Corriere della Sera

Tutte le scosse della base dem

Da Lombardia a Puglia e Calabria i casi di amministra­tori e iscritti che hanno lasciato dopo il voto

- Riccardo Bruno rbruno@corriere.it

Iballottag­gi sono stati l’ultimo argine. Il mezzo flop del Pd alle urne ha solo rafforzato malumori e rancori che spesso covavano da mesi. Nell’ultima settimana, dalla Liguria alla Puglia, dalla Calabria alla Lombardia, è un susseguirs­i di annunci di defezioni e tessere stracciate. Sono soprattutt­o piccoli rivoli, fughe di amministra­tori cittadini, dirigenti di circolo, semplici iscritti. Contano le vicende locali, i rapporti personali, ma ovunque per giustifica­re la rottura si usano praticamen­te le stesse parole: «Il Pd non è più la nostra casa» e si mettono in fila le riforme, quelle vantate dai renziani, considerat­e cantonate intollerab­ili dai transfughi. Insomma, ragioni politiche di fondo alla base degli strappi, non beghe di circoscriz­ione.
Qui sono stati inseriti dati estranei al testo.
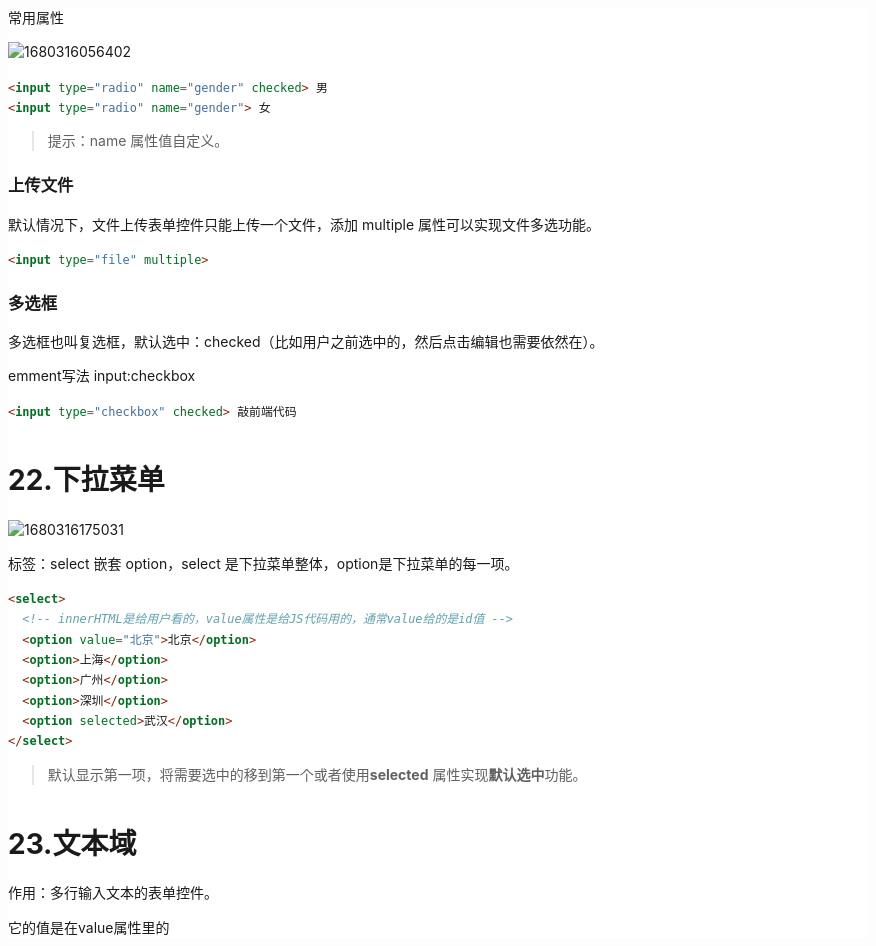 常用属性

![1680316056402](O:\BaiduSyncdisk\other\课\黑马\HTML+CSS+移动web\基础班课程资料\笔记\day02\assets\1680316056402.png)



```html
<input type="radio" name="gender" checked> 男
<input type="radio" name="gender"> 女
```

> 提示：name 属性值自定义。

### 上传文件 

默认情况下，文件上传表单控件只能上传一个文件，添加 multiple 属性可以实现文件多选功能。

```html
<input type="file" multiple>
```

### 多选框

多选框也叫复选框，默认选中：checked（比如用户之前选中的，然后点击编辑也需要依然在）。

emment写法 input:checkbox

```html
<input type="checkbox" checked> 敲前端代码
```

# 22.下拉菜单

![1680316175031](O:\BaiduSyncdisk\other\课\黑马\HTML+CSS+移动web\基础班课程资料\笔记\day02\assets\1680316175031.png)

标签：select 嵌套 option，select 是下拉菜单整体，option是下拉菜单的每一项。

```html
<select>
  <!-- innerHTML是给用户看的，value属性是给JS代码用的，通常value给的是id值 -->
  <option value="北京">北京</option>
  <option>上海</option>
  <option>广州</option>
  <option>深圳</option>
  <option selected>武汉</option>
</select>
```

> 默认显示第一项，将需要选中的移到第一个或者使用**selected** 属性实现**默认选中**功能。

# 23.文本域

作用：多行输入文本的表单控件。 

它的值是在value属性里的
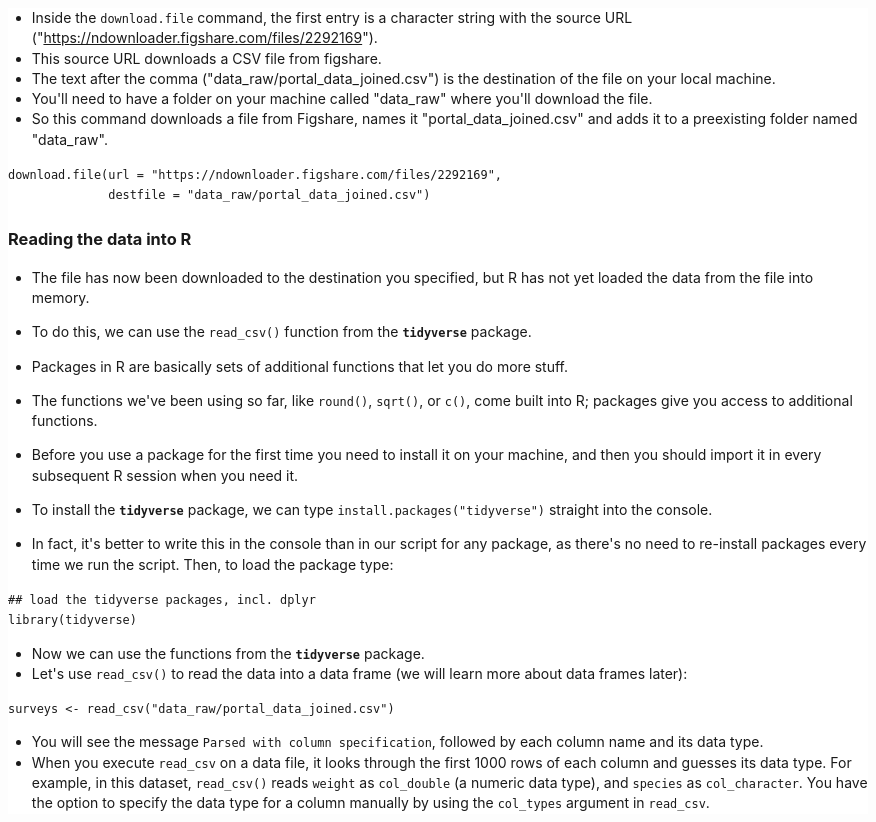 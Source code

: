 - Inside the `download.file` command, the first entry is a character string with the
source URL ("https://ndownloader.figshare.com/files/2292169").
- This source URL downloads a CSV file from figshare. 
- The text after the comma
("data_raw/portal_data_joined.csv") is the destination of the file on your local
machine. 
- You'll need to have a folder on your machine called "data_raw" where 
you'll download the file. 
- So this command downloads a file from Figshare, names 
it "portal_data_joined.csv" and adds it to a preexisting folder named "data_raw".

```{r, eval=FALSE, purl=TRUE}
download.file(url = "https://ndownloader.figshare.com/files/2292169",
              destfile = "data_raw/portal_data_joined.csv")
```


### Reading the data into R

- The file has now been downloaded to the destination you specified, but R has not 
yet loaded the data from the file into memory. 
- To do this, we can use the 
`read_csv()` function from the **`tidyverse`** package. 

- Packages in R are basically sets of additional functions that let you do more
stuff. 
- The functions we've been using so far, like `round()`, `sqrt()`, or `c()`,
come built into R; packages give you access to additional functions. 
- Before you use a package for the first time you need to install it on your 
machine, and then you should import it in every subsequent R session when you 
need it. 

- To install the **`tidyverse`** package, we can type 
`install.packages("tidyverse")` straight into the console. 
- In fact, it's better 
to write this in the console than in our script for any package, as there's no 
need to re-install packages every time we run the script. 
Then, to load the package type:

```{r, message = FALSE, purl = FALSE}
## load the tidyverse packages, incl. dplyr
library(tidyverse)
```

- Now we can use the functions from the **`tidyverse`** package. 
- Let's use `read_csv()` to read the data into a data frame 
(we will learn more about data frames later):

```{r, eval=TRUE,  purl=FALSE}
surveys <- read_csv("data_raw/portal_data_joined.csv")
```

- You will see the message `Parsed with column specification`, followed by each
column name and its data type.
- When you execute `read_csv` on a data file, it looks through the first 1000 rows 
of each column and guesses its data type. For example, in this dataset,
`read_csv()` reads `weight` as `col_double` (a numeric data type), and `species` 
as `col_character`. You have the option to specify the data type for a column
manually by using the `col_types` argument in `read_csv`.
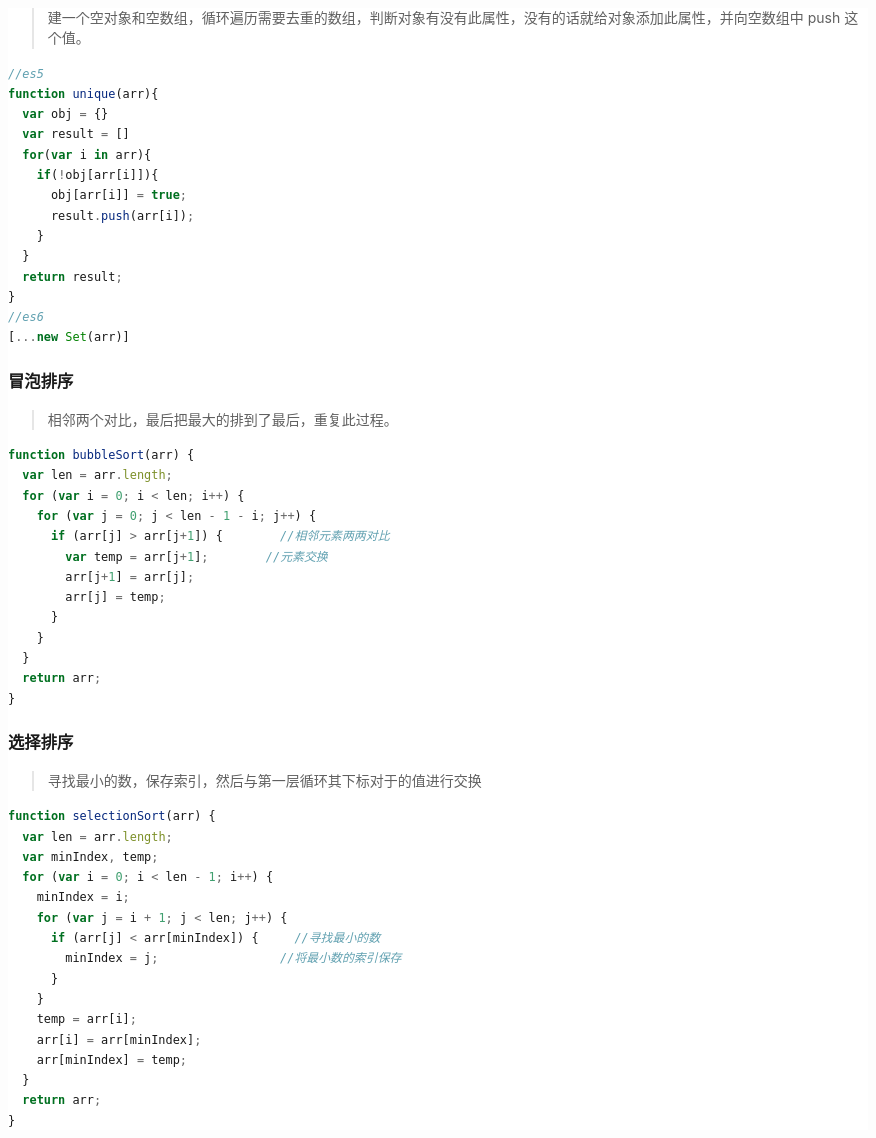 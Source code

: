 > 建一个空对象和空数组，循环遍历需要去重的数组，判断对象有没有此属性，没有的话就给对象添加此属性，并向空数组中 push 这个值。

```js
//es5
function unique(arr){
  var obj = {}
  var result = []
  for(var i in arr){
    if(!obj[arr[i]]){
      obj[arr[i]] = true;
      result.push(arr[i]);
    }
  }
  return result;
}
//es6
[...new Set(arr)]
```

### 冒泡排序

> 相邻两个对比，最后把最大的排到了最后，重复此过程。

```js
function bubbleSort(arr) {
  var len = arr.length;
  for (var i = 0; i < len; i++) {
    for (var j = 0; j < len - 1 - i; j++) {
      if (arr[j] > arr[j+1]) {        //相邻元素两两对比
        var temp = arr[j+1];        //元素交换
        arr[j+1] = arr[j];
        arr[j] = temp;
      }
    }
  }
  return arr;
}
```

### 选择排序

> 寻找最小的数，保存索引，然后与第一层循环其下标对于的值进行交换

```js
function selectionSort(arr) {
  var len = arr.length;
  var minIndex, temp;
  for (var i = 0; i < len - 1; i++) {
    minIndex = i;
    for (var j = i + 1; j < len; j++) {
      if (arr[j] < arr[minIndex]) {     //寻找最小的数
        minIndex = j;                 //将最小数的索引保存
      }
    }
    temp = arr[i];
    arr[i] = arr[minIndex];
    arr[minIndex] = temp;
  }
  return arr;
}
```
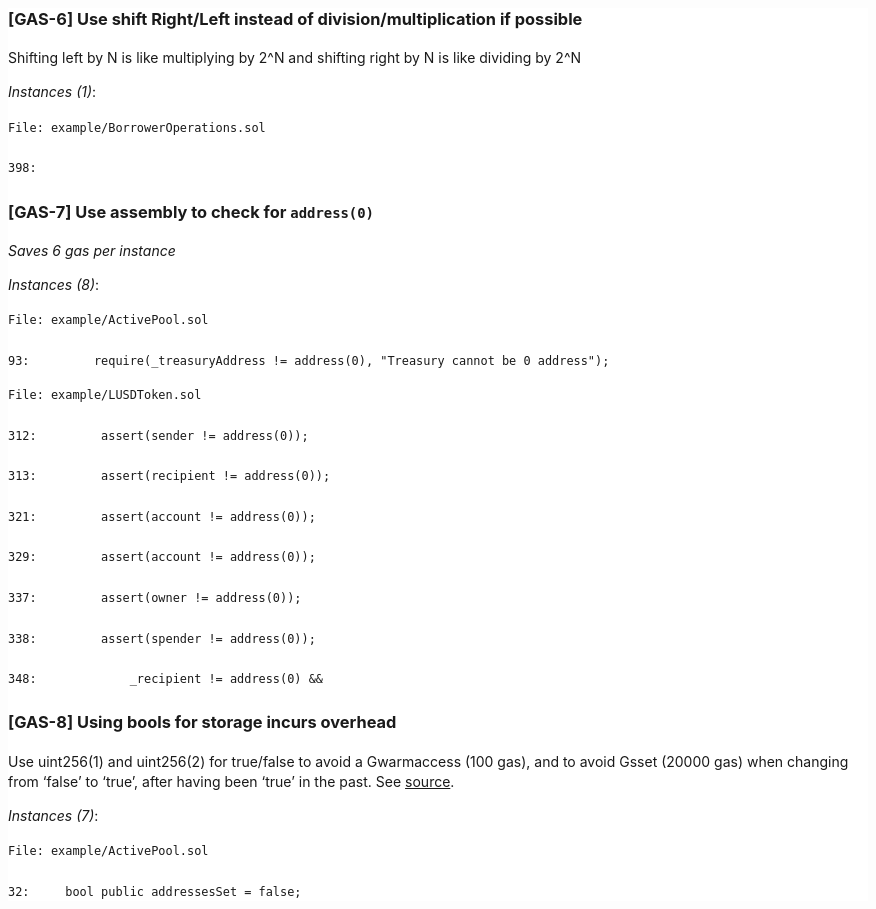 ### <a name="GAS-6"></a>[GAS-6] Use shift Right/Left instead of division/multiplication if possible
Shifting left by N is like multiplying by 2^N and shifting right by N is like dividing by 2^N

*Instances (1)*:
```solidity
File: example/BorrowerOperations.sol

398: 

```

### <a name="GAS-7"></a>[GAS-7] Use assembly to check for `address(0)`
*Saves 6 gas per instance*

*Instances (8)*:
```solidity
File: example/ActivePool.sol

93:         require(_treasuryAddress != address(0), "Treasury cannot be 0 address");

```

```solidity
File: example/LUSDToken.sol

312:         assert(sender != address(0));

313:         assert(recipient != address(0));

321:         assert(account != address(0));

329:         assert(account != address(0));

337:         assert(owner != address(0));

338:         assert(spender != address(0));

348:             _recipient != address(0) && 

```

### <a name="GAS-8"></a>[GAS-8] Using bools for storage incurs overhead
Use uint256(1) and uint256(2) for true/false to avoid a Gwarmaccess (100 gas), and to avoid Gsset (20000 gas) when changing from ‘false’ to ‘true’, after having been ‘true’ in the past. See [source](https://github.com/OpenZeppelin/openzeppelin-contracts/blob/58f635312aa21f947cae5f8578638a85aa2519f5/contracts/security/ReentrancyGuard.sol#L23-L27).

*Instances (7)*:
```solidity
File: example/ActivePool.sol

32:     bool public addressesSet = false;

```
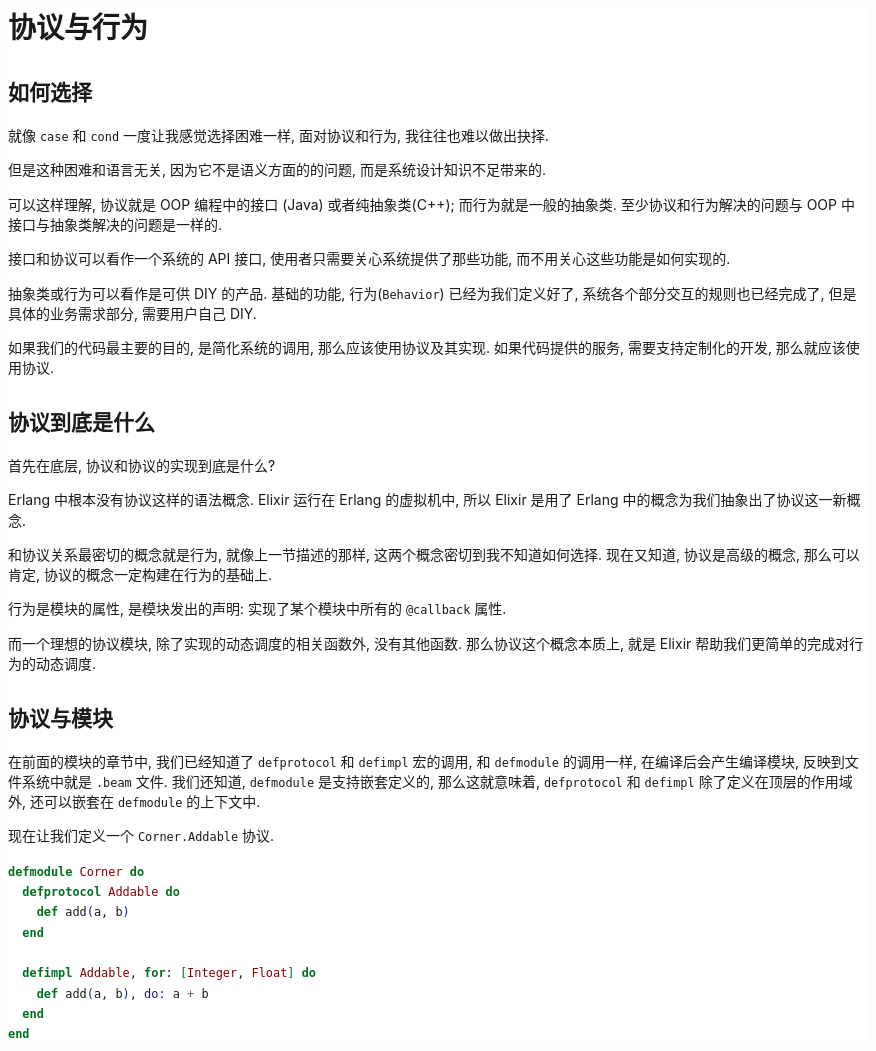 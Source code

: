 # 协议与行为

## 如何选择

就像 `case` 和 `cond` 一度让我感觉选择困难一样,
面对协议和行为, 我往往也难以做出抉择.

但是这种困难和语言无关, 因为它不是语义方面的的问题, 而是系统设计知识不足带来的.

可以这样理解, 协议就是 OOP 编程中的接口 (Java) 或者纯抽象类(C++);
而行为就是一般的抽象类. 至少协议和行为解决的问题与 OOP
中接口与抽象类解决的问题是一样的.

接口和协议可以看作一个系统的 API 接口, 使用者只需要关心系统提供了那些功能,
而不用关心这些功能是如何实现的.

抽象类或行为可以看作是可供 DIY 的产品. 基础的功能, 行为(`Behavior`)
已经为我们定义好了, 系统各个部分交互的规则也已经完成了,
但是具体的业务需求部分, 需要用户自己 DIY.

如果我们的代码最主要的目的, 是简化系统的调用, 那么应该使用协议及其实现.
如果代码提供的服务, 需要支持定制化的开发, 那么就应该使用协议.

## 协议到底是什么

首先在底层, 协议和协议的实现到底是什么?

Erlang 中根本没有协议这样的语法概念. Elixir 运行在 Erlang 的虚拟机中,
所以 Elixir 是用了 Erlang 中的概念为我们抽象出了协议这一新概念.

和协议关系最密切的概念就是行为, 就像上一节描述的那样, 这两个概念密切到我不知道如何选择.
现在又知道, 协议是高级的概念, 那么可以肯定, 协议的概念一定构建在行为的基础上.

行为是模块的属性, 是模块发出的声明: 实现了某个模块中所有的 `@callback` 属性.

而一个理想的协议模块, 除了实现的动态调度的相关函数外, 没有其他函数.
那么协议这个概念本质上, 就是 Elixir 帮助我们更简单的完成对行为的动态调度.

## 协议与模块

在前面的模块的章节中, 我们已经知道了 `defprotocol` 和 `defimpl` 宏的调用,
和 `defmodule` 的调用一样, 在编译后会产生编译模块, 反映到文件系统中就是 `.beam` 文件.
我们还知道, `defmodule` 是支持嵌套定义的, 那么这就意味着, `defprotocol` 和
`defimpl` 除了定义在顶层的作用域外, 还可以嵌套在 `defmodule` 的上下文中.

现在让我们定义一个 `Corner.Addable` 协议.

```elixir
defmodule Corner do
  defprotocol Addable do
    def add(a, b)
  end

  defimpl Addable, for: [Integer, Float] do
    def add(a, b), do: a + b
  end
end
```


[^protocol]: 见 Elixir 协议模块源码的 第[690~703](https://github.com/elixir-lang/elixir/blob/7e4fbe657dbf9c3e19e3d2bd6c17cc6d724b4710/lib/elixir/lib/protocol.ex#L684) 行.
[^generater]: 这是我的猜测, 所以 `defpotocol` 真正产生的代码和这里的代码肯定不一样. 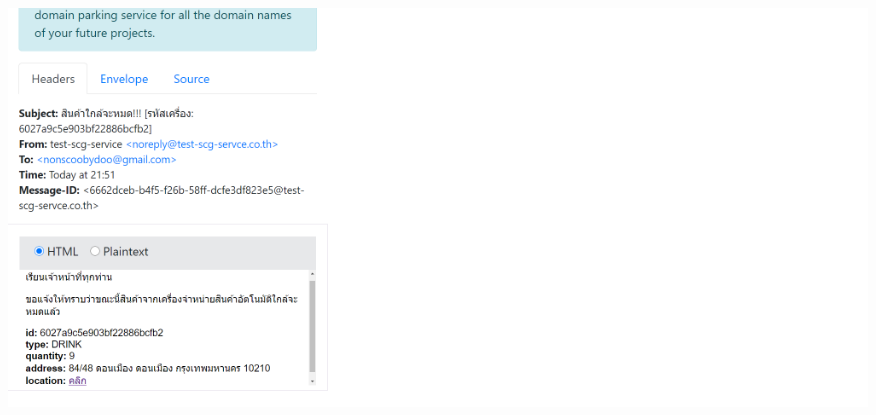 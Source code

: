 <img style="width:320px;" src="./static/docs/screenshots/email.png"/>
</p>
<p style="margin-bottom:30px;"> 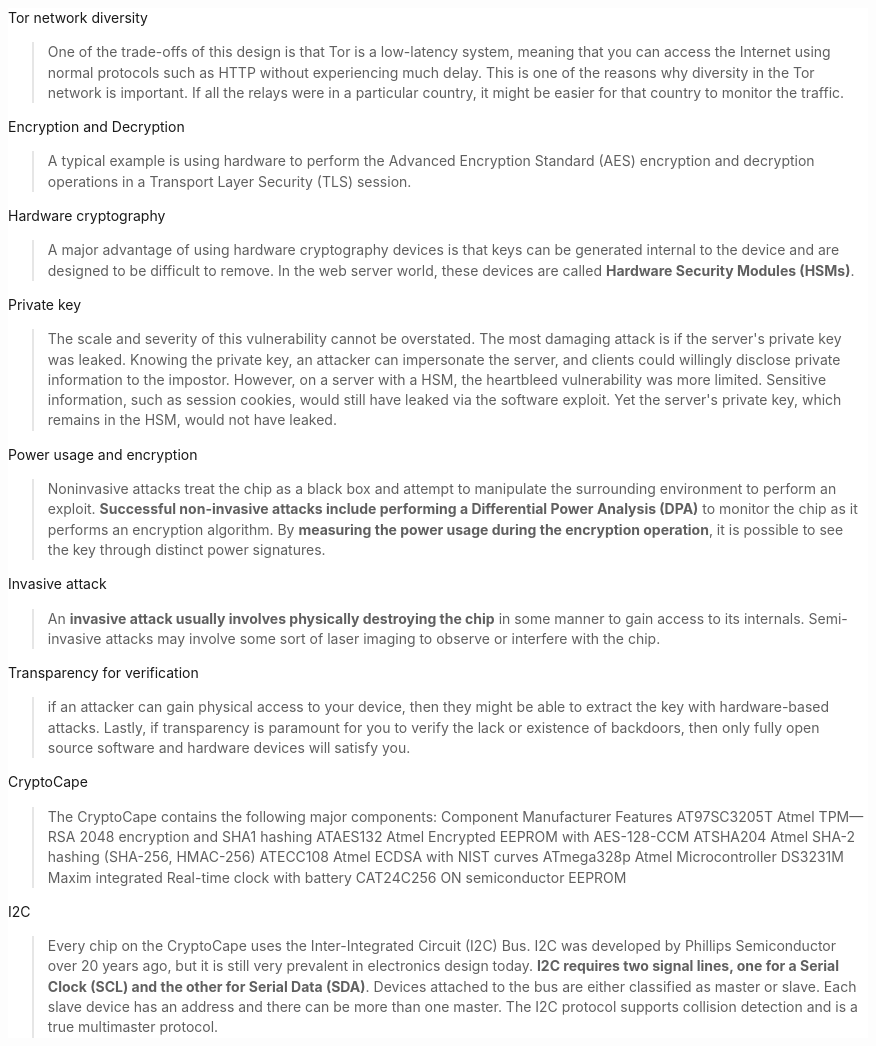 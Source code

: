 Tor network diversity

> One of the trade-offs of this design is that Tor is a low-latency system, meaning that you can access the Internet using normal protocols such as HTTP without experiencing much delay. This is one of the reasons why diversity in the Tor network is important. If all the relays were in a particular country, it might be easier for that country to monitor the traffic.

Encryption and Decryption

> A typical example is using hardware to perform the Advanced Encryption Standard (AES) encryption and decryption operations in a Transport Layer Security (TLS) session.

Hardware cryptography

> A major advantage of using hardware cryptography devices is that keys can be generated internal to the device and are designed to be difficult to remove. In the web server world, these devices are called **Hardware Security Modules (HSMs)**.

Private key

> The scale and severity of this vulnerability cannot be overstated. The most damaging attack is if the server's private key was leaked. Knowing the private key, an attacker can impersonate the server, and clients could willingly disclose private information to the impostor. However, on a server with a HSM, the heartbleed vulnerability was more limited. Sensitive information, such as session cookies, would still have leaked via the software exploit. Yet the server's private key, which remains in the HSM, would not have leaked.

Power usage and encryption

> Noninvasive attacks treat the chip as a black box and attempt to manipulate the surrounding environment to perform an exploit. **Successful non-invasive attacks include performing a Differential Power Analysis (DPA)** to monitor the chip as it performs an encryption algorithm. By **measuring the power usage during the encryption operation**, it is possible to see the key through distinct power signatures.

Invasive attack

> An **invasive attack usually involves physically destroying the chip** in some manner to gain access to its internals. Semi-invasive attacks may involve some sort of laser imaging to observe or interfere with the chip.

Transparency for verification

> if an attacker can gain physical access to your device, then they might be able to extract the key with hardware-based attacks. Lastly, if transparency is paramount for you to verify the lack or existence of backdoors, then only fully open source software and hardware devices will satisfy you.

CryptoCape

> The CryptoCape contains the following major components: Component Manufacturer Features AT97SC3205T Atmel TPM—RSA 2048 encryption and SHA1 hashing ATAES132 Atmel Encrypted EEPROM with AES-128-CCM ATSHA204 Atmel SHA-2 hashing (SHA-256, HMAC-256) ATECC108 Atmel ECDSA with NIST curves ATmega328p Atmel Microcontroller DS3231M Maxim integrated Real-time clock with battery CAT24C256 ON semiconductor EEPROM

I2C

> Every chip on the CryptoCape uses the Inter-Integrated Circuit (I2C) Bus. I2C was developed by Phillips Semiconductor over 20 years ago, but it is still very prevalent in electronics design today. **I2C requires two signal lines, one for a Serial Clock (SCL) and the other for Serial Data (SDA)**. Devices attached to the bus are either classified as master or slave. Each slave device has an address and there can be more than one master. The I2C protocol supports collision detection and is a true multimaster protocol.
Chi lascia il Partito democratic­o spesso aderisce ad Articolo Uno-Mdp, il movimento di Speranza e Bersani. Ma non è sempre così. A Lerici, a due passi da La Spezia dove il centrosini­stra ha perso dopo quasi mezzo secolo la poltrona di sindaco, in 42 hanno lasciato il circolo locale del partito, guidati dalla segreteria Monica Rossi. Considerat­i vicini ad Andrea Orlando, non hanno ascoltato neppure il loro leader che invece punta alla battaglia dall’interno. «Non possiamo stare dentro un partito che gioisce per chi se ne va e non si interroga sul perché si fa» hanno scritto polemicame­nte nella lettera d’addio.

Più numerosa la pattuglia dei fuoriuscit­i a Lecce. Ben 103, tra cui l’ex segretario provincial­e Salvatore Piconese e una lunga lista di sindaci ed ex sindaci della zona. Un’anomalia, perché il capoluogo salentino dopo 22 anni era stato riconquist­ato. Una vittoria adesso brandita come arma contro Renzi. «È stato un successo frutto di un lavoro politico sul territorio capace di invertire un trend nazionale. Il Pd ormai non ha più legami con le culture che diedero forma al partito delle origini».

A Bagno a Ripoli, cintura fiorentina (alle ultime primarie un plebiscito per il segretario, superato l’82%), venerdì in 9, tra cui due consiglier­i e il presidente dell’assemblea comunale, hanno restituito la tessera perché «il partito è ormai al servizio del leader, non il leader al servizio del partito». Una scelta che si capisce quanto sia stata sofferta dalla lunga nota in cui si riflette non di dilemmi locali ma di grandi temi, il referendum costituzio­nale o il «conflitto con la Cgil», la riforma della scuola e persino la perdita del Campidogli­o. «È doloroso lasciare quella che per anni è stata la tua casa, anche se da tempo eri ospite non gradito. Ma è più facile lasciarla se non c’è più niente che ti appartiene».

Non solo amministra­tori di piccoli centri, si muovono anche dirigenti di peso. Martedì al Consiglio regionale della Lombardia è stata annunciata l’uscita dal gruppo Pd di Massimo D’Avolio e Onorio Rosati, che è diventato coordinato­re per Milano di Mdp. E mentre in Campania sarebbe in atto un corteggiam­ento serrato dell’«altra sinistra» all’eterno Antonio Bassolino, in Abruzzo si aspettano le mosse future del potente assessore regionale Donato Di Matteo.

Insofferen­za non solo di vecchi militanti, ma anche delle nuove generazion­i. A Reggio Calabria l’ex segretario provincial­e e 300 iscritti dei Giovani democratic­i hanno salutato il Pd e aderito a Mdp. «È stata trasformat­a una comunità politica in un popolo di tifosi — ha spiegato Alex Tripodi —. Abbiamo cercato fino all’ultimo di rimanere nel partito per il quale abbiamo speso una parte della nostra vita. Non accettiamo la mutazione genetica per la quale il Pd si è inesorabil­mente e drammatica­mente trasformat­o in un partito a vocazione personale, in cui a predominar­e è l’idea del capo».

Giovani, come l’ex segretario di Modena, Gregory Filippo Calcagno. Anche lui si è dimesso un paio di giorni fa. «Il dolore che provo nel lasciare è enorme. Mi sento tradito e umiliato da chi ho amato profondame­nte».